+++ Exercise data

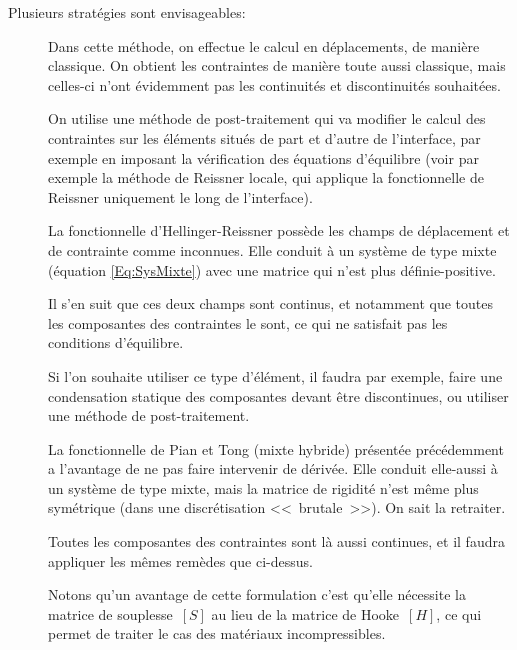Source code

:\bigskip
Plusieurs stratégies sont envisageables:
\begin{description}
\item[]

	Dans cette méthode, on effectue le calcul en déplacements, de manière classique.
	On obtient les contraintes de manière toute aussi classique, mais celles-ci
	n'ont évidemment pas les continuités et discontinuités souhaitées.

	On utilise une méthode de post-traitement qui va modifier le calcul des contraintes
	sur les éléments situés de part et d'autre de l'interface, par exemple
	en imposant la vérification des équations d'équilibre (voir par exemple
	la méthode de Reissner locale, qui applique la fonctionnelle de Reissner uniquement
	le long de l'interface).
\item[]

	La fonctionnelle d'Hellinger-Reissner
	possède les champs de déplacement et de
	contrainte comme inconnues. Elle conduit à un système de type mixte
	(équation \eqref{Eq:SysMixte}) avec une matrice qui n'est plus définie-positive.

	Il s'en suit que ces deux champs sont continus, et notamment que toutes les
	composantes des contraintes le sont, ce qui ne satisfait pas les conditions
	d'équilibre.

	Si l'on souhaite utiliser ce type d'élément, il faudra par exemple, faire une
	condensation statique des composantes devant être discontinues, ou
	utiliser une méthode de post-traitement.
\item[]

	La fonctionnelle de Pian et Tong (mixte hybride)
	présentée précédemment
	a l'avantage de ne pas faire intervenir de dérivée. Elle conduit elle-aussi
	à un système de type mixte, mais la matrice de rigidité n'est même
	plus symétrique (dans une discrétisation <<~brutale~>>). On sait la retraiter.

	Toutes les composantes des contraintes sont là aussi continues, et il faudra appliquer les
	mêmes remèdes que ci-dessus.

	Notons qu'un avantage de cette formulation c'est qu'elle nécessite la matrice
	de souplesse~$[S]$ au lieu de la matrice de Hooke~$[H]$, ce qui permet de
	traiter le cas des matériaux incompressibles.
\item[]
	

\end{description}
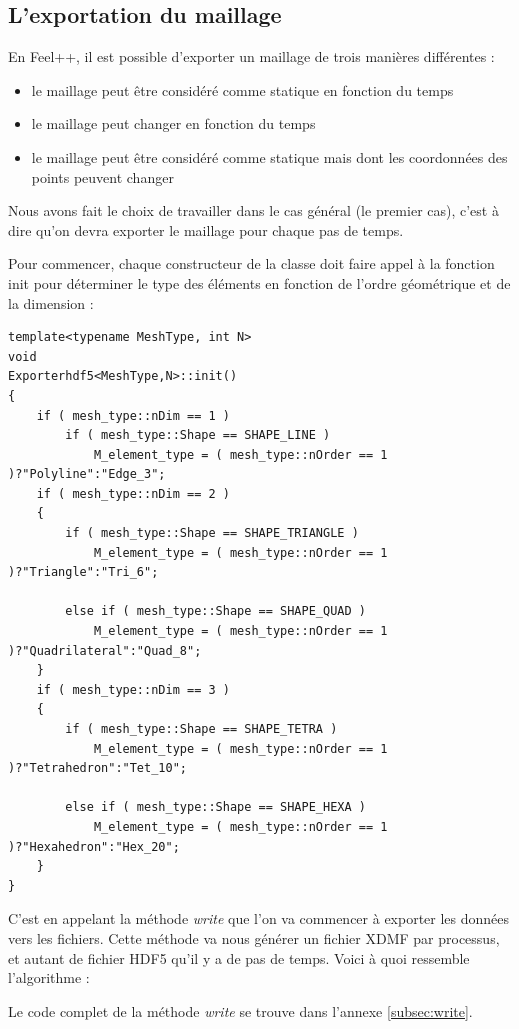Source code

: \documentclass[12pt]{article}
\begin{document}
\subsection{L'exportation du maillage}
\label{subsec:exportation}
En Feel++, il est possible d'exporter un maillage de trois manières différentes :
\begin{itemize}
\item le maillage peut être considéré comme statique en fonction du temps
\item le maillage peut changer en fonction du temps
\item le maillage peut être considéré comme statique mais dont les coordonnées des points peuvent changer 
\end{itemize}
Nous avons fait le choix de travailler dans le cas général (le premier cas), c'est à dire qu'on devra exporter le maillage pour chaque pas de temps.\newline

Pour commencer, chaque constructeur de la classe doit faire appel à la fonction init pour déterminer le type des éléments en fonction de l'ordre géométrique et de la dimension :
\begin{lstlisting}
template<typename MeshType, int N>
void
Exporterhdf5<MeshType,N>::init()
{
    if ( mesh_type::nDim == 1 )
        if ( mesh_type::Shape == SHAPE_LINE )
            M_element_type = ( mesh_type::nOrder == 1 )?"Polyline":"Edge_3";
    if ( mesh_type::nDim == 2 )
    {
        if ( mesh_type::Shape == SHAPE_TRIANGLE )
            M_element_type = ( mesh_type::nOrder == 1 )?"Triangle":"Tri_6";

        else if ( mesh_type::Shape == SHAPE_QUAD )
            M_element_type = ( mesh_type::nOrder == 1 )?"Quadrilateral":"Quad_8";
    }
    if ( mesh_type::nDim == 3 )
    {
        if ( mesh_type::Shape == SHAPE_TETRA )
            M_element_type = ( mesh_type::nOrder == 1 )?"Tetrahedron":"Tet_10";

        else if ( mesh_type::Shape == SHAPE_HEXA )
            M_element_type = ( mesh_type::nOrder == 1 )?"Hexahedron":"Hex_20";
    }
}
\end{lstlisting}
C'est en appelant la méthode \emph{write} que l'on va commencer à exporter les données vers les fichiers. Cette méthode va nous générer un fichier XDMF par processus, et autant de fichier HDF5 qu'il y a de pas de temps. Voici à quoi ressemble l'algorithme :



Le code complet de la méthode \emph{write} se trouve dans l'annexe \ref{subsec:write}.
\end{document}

++++++
+++ Exercise data

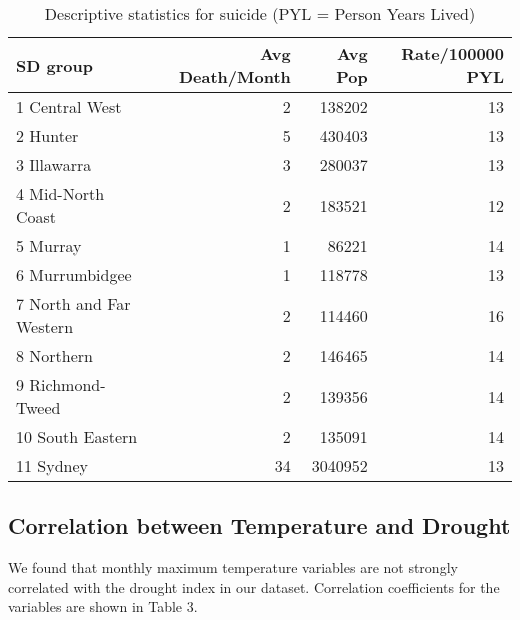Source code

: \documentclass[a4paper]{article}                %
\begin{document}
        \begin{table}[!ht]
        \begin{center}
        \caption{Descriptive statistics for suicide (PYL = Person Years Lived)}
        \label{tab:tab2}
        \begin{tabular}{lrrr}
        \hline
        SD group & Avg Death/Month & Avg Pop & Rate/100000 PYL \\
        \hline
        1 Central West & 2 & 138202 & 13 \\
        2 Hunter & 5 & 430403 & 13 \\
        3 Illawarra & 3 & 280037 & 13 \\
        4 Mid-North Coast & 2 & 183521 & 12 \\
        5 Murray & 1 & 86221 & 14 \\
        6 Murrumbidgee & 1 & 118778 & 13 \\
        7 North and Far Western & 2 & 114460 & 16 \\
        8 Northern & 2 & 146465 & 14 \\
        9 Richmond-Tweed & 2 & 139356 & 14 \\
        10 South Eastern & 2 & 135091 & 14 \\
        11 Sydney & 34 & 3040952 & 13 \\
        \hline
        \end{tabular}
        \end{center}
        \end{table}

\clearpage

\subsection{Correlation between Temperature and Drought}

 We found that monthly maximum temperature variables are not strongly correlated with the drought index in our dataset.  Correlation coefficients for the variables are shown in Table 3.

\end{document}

++++++

→ **Your objective**:
Retype only the lines above between the line with "9 Richmond-Tweed & 2 & 139356 & 14 \\" and the line with "between Temperature and", counting those two lines as well, and keep every character as it is.

→ **Reply**:
        9 Richmond-Tweed & 2 & 139356 & 14 \\
        10 South Eastern & 2 & 135091 & 14 \\
        11 Sydney & 34 & 3040952 & 13 \\
        \hline
        \end{tabular}
        \end{center}
        \end{table}

\clearpage

\subsection{Correlation between Temperature and Drought}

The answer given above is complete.